A manipulação grosseira segue com o caso Patzi. Na versão da revista, o ex-candidato do MAS ao governo de La Paz nas eleições regionais de abril deste ano, o aymara Félix Patzi, foi “flagrado dirigindo bêbado, foi condenado pela Justiça comunitária a fazer mil tijolos. Além disso, teve a candidatura inabilitada. Se Patzi tivesse concorrido ao pleito e vencido, isso tampouco garantiria a sua posse”.
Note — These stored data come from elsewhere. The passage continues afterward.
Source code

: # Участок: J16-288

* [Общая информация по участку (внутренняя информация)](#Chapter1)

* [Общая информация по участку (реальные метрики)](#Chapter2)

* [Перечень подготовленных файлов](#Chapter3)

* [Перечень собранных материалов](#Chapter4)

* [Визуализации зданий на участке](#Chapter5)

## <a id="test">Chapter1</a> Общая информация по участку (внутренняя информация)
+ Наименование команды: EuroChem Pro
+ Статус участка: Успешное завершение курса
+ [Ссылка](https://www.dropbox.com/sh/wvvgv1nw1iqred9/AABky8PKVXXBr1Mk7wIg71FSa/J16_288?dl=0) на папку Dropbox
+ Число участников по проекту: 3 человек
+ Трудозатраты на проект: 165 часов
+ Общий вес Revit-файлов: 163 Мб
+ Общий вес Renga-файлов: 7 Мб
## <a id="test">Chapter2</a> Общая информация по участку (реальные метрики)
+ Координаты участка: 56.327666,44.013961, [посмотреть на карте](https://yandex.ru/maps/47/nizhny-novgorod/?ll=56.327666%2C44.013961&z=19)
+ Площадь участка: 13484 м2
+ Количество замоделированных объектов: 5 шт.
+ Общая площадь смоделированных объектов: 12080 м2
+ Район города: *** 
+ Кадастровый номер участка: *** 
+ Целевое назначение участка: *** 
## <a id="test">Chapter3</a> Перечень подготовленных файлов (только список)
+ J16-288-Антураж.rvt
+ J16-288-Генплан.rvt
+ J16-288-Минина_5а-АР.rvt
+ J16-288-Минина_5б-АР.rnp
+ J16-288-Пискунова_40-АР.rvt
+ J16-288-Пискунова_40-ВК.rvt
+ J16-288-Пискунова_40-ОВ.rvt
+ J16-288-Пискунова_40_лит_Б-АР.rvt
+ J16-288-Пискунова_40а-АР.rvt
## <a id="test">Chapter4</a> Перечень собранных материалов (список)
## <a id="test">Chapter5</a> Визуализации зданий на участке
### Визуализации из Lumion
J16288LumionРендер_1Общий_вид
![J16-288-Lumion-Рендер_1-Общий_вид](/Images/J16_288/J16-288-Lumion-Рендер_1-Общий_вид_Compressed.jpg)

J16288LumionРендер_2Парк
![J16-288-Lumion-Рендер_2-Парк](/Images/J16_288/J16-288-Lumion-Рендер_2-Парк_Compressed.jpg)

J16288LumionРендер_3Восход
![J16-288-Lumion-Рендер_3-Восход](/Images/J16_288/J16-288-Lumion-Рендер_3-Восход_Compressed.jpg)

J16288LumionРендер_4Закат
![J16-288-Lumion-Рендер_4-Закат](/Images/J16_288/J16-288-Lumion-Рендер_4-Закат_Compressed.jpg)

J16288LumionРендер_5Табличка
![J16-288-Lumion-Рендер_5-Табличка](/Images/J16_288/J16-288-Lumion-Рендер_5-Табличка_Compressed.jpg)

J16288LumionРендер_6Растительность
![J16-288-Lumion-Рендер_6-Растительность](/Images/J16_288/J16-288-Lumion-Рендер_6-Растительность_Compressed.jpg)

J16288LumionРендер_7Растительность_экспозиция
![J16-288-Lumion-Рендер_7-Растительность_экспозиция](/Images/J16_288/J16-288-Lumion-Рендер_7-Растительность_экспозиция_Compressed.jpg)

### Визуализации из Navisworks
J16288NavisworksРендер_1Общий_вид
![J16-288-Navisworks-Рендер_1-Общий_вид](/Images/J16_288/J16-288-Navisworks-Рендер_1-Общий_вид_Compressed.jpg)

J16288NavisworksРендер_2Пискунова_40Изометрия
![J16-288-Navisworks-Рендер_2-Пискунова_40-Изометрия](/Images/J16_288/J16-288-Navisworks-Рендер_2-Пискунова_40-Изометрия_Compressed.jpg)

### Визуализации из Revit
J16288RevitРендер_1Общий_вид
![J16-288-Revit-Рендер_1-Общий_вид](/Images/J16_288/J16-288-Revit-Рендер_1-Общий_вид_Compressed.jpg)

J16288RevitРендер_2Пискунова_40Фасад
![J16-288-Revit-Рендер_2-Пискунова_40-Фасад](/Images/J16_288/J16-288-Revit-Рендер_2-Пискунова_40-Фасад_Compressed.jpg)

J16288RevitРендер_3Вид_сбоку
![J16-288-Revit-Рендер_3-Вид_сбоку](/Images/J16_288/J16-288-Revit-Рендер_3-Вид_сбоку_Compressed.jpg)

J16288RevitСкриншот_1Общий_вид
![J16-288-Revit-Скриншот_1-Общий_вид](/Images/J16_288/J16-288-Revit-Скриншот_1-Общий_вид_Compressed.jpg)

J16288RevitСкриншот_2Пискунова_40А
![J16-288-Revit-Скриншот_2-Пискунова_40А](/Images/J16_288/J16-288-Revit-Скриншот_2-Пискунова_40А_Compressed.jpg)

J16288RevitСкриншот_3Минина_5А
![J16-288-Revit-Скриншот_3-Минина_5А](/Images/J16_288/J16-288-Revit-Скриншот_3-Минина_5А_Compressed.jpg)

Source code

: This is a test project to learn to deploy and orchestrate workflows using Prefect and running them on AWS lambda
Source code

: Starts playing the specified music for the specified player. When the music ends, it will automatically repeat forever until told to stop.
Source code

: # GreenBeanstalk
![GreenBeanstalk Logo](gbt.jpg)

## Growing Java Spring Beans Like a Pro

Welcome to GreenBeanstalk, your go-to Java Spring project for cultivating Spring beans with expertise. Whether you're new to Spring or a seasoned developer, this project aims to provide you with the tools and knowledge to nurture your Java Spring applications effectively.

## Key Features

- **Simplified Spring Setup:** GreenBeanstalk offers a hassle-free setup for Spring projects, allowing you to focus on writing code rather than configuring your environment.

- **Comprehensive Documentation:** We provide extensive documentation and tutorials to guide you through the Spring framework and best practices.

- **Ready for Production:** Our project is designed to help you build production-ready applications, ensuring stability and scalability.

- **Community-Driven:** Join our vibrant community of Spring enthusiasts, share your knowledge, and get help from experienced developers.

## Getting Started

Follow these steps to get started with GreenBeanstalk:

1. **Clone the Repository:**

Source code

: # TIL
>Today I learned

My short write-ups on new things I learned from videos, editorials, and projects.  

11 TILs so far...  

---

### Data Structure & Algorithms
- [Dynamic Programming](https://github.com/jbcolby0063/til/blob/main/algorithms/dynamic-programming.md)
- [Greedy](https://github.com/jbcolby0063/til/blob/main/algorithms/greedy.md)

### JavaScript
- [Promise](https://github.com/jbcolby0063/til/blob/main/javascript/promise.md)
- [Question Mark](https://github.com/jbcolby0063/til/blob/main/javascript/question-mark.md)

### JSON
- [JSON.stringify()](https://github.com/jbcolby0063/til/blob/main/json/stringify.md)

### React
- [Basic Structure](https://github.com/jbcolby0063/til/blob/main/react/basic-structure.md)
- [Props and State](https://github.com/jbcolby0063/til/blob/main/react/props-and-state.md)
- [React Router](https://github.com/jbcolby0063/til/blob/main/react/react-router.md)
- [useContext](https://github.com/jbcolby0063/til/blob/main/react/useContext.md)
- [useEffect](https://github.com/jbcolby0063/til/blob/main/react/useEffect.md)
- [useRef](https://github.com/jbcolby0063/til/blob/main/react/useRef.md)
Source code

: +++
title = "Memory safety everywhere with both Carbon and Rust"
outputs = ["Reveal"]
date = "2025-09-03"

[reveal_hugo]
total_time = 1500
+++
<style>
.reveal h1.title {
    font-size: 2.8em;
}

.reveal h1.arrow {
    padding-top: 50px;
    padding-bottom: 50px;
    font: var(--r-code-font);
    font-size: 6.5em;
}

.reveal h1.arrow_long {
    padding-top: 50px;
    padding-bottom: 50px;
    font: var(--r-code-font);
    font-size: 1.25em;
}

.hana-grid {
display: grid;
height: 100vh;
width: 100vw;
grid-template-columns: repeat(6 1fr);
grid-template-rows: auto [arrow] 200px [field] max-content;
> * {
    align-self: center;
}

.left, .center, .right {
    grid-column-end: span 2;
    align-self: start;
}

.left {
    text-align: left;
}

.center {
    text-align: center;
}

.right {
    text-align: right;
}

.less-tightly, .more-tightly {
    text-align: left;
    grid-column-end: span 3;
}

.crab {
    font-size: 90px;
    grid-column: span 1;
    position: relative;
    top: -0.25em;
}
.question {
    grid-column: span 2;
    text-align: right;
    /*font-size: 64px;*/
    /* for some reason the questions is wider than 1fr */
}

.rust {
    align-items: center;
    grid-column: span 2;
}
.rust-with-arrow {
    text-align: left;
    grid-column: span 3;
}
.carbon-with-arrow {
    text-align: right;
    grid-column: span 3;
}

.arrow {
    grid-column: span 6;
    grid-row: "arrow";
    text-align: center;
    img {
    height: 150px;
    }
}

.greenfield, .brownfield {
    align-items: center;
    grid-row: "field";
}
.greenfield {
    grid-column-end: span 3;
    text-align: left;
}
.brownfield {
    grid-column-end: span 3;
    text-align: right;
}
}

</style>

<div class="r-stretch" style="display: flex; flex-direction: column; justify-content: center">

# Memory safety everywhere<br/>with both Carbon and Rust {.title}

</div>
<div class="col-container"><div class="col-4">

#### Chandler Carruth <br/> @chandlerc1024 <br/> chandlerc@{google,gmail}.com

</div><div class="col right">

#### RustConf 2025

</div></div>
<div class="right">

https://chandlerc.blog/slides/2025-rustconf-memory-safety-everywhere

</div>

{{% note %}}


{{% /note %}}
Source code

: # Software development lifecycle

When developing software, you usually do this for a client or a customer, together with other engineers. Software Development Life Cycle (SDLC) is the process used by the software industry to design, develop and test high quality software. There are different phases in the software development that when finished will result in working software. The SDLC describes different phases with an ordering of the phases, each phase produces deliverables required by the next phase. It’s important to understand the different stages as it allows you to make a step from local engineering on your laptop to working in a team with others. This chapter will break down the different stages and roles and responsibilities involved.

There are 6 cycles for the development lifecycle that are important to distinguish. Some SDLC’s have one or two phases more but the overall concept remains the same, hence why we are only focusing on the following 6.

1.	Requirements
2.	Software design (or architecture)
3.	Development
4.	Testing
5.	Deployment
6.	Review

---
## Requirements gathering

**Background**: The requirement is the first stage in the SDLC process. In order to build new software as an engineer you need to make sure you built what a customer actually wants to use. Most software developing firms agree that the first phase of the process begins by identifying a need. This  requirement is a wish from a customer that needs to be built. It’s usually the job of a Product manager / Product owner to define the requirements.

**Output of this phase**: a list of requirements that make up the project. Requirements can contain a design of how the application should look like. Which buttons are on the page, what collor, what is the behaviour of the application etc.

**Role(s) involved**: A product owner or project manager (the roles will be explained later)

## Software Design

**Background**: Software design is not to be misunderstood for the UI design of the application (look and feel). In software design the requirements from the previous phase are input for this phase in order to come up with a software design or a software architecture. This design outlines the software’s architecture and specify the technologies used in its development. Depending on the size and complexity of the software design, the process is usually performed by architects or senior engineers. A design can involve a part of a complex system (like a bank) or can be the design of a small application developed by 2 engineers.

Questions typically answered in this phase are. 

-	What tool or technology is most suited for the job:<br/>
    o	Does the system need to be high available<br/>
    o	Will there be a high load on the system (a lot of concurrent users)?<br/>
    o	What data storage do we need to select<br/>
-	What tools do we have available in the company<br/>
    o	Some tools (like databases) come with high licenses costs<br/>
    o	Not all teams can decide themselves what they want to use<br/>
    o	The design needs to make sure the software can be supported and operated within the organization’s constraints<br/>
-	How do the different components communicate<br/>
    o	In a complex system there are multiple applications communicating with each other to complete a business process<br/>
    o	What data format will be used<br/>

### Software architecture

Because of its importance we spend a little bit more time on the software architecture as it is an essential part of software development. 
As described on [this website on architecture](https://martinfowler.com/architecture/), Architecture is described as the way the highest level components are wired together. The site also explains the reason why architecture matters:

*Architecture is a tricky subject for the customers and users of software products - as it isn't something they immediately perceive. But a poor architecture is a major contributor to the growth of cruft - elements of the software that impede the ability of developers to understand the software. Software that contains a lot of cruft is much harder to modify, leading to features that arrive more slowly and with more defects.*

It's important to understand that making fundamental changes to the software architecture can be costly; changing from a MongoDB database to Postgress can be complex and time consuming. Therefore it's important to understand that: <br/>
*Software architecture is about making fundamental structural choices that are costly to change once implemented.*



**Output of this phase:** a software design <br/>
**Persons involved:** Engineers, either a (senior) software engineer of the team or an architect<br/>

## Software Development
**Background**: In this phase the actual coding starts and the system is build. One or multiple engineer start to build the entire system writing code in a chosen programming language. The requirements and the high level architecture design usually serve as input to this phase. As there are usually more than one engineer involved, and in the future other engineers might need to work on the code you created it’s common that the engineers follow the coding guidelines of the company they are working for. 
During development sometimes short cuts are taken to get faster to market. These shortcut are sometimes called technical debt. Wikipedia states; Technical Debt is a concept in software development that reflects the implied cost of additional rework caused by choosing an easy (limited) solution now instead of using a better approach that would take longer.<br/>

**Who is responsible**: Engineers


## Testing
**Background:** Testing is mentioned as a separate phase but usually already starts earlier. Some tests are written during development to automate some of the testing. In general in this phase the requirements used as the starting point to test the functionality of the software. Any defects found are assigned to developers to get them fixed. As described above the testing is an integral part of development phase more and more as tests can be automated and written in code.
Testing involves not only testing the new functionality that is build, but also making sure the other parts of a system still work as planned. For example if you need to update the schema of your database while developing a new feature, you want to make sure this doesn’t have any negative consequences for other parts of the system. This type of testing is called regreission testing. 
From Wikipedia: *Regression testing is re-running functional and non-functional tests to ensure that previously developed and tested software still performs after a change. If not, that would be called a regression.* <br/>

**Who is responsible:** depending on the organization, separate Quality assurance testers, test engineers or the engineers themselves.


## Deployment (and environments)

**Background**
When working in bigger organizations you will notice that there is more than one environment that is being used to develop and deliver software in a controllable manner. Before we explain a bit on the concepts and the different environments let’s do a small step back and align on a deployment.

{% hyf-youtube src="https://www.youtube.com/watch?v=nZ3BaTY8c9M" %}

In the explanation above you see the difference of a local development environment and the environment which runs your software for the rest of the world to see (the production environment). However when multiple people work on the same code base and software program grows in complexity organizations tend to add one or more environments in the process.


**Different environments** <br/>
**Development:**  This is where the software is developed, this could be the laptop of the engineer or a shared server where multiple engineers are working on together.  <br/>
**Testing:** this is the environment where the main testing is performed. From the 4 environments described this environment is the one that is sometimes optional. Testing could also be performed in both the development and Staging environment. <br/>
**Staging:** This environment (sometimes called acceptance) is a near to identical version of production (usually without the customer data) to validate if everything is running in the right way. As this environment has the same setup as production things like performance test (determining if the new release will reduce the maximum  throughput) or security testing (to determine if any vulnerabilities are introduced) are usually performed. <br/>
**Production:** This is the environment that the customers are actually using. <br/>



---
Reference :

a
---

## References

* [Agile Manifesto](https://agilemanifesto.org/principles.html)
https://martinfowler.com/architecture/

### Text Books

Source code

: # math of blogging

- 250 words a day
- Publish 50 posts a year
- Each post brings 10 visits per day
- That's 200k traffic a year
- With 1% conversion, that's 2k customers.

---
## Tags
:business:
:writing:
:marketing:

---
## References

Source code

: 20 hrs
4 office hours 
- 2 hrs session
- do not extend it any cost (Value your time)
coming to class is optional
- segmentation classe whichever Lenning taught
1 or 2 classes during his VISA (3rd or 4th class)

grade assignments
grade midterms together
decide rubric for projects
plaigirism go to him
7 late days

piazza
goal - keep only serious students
Patzi de fato foi flagrado bêbedo, justamente no momento em que o governo enfrentava os trabalhadores e empresários do setor de transporte, que chegaram a realizar bloqueios de estradas em oposição ao projeto de lei que previa, entre outras coisas, a suspensão da licença para conduzir daqueles motoristas profissionais flagrados bêbados trabalhando. Nesse contexto, o MAS decidiu substituir Patzi pelo também aymara César Cocarico. A Justiça Comunitária entra na história através das bases de Patzi, que em seu povoado aymara, Patacamaya, em busca do perdão que o reabilitaria a ser candidato, estabeleceram que ele deveria construir os tijolos para se redimir. Porém, mesmo cumprindo a pena, o MAS não mudou de posição.
E assim o texto vai distorcendo fatos, chamando a Justiça Comunitária de “brutal arma contra a oposição e ex-aliados de Morales”. Mas, não menciona que boa parte dos adversários do presidente, em geral os governantes de outrora, fugiram do país com medo da Justiça Comum, uma vez aprovada a Lei Anticorrupção Marcelo Quiroga Santa Cruz, que, entre outras coisas, considera que os crimes de corrupção cometidos por servidores públicos no exercício de suas funções são imprescritíveis.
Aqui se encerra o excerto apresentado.